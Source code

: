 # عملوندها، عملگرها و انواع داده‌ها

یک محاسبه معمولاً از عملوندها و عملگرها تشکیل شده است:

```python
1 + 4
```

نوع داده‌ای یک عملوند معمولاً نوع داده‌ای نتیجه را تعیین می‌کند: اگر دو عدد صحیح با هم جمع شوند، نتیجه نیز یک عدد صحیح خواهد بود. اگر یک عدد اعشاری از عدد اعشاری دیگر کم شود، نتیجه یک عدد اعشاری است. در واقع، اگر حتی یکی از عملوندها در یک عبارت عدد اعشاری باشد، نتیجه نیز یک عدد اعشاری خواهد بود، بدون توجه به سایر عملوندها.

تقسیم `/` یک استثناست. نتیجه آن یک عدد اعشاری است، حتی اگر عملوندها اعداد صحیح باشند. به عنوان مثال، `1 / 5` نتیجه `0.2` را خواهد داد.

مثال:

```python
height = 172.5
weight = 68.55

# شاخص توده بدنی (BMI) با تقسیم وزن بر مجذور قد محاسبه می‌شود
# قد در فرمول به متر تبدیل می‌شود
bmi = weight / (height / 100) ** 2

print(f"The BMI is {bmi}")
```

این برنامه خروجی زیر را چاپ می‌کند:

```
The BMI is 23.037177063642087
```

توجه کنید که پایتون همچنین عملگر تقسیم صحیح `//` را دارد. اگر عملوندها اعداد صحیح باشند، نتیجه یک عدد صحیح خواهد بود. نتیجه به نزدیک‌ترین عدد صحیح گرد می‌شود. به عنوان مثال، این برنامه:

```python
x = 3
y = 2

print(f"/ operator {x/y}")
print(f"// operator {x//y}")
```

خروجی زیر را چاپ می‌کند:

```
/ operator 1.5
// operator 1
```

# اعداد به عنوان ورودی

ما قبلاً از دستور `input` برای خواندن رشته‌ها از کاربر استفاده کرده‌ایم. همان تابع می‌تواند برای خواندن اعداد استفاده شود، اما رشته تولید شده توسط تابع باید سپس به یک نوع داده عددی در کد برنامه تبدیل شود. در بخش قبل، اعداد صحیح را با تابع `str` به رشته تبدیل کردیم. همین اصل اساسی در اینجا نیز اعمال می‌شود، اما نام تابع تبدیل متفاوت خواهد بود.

• **Work instructions**: Copy all lines from the entries that contain the word "operator".

• **Exercise output**:
print(f"/ operator {x/y}")
print(f"// operator {x//y}")
/ operator 1.5
// operator 1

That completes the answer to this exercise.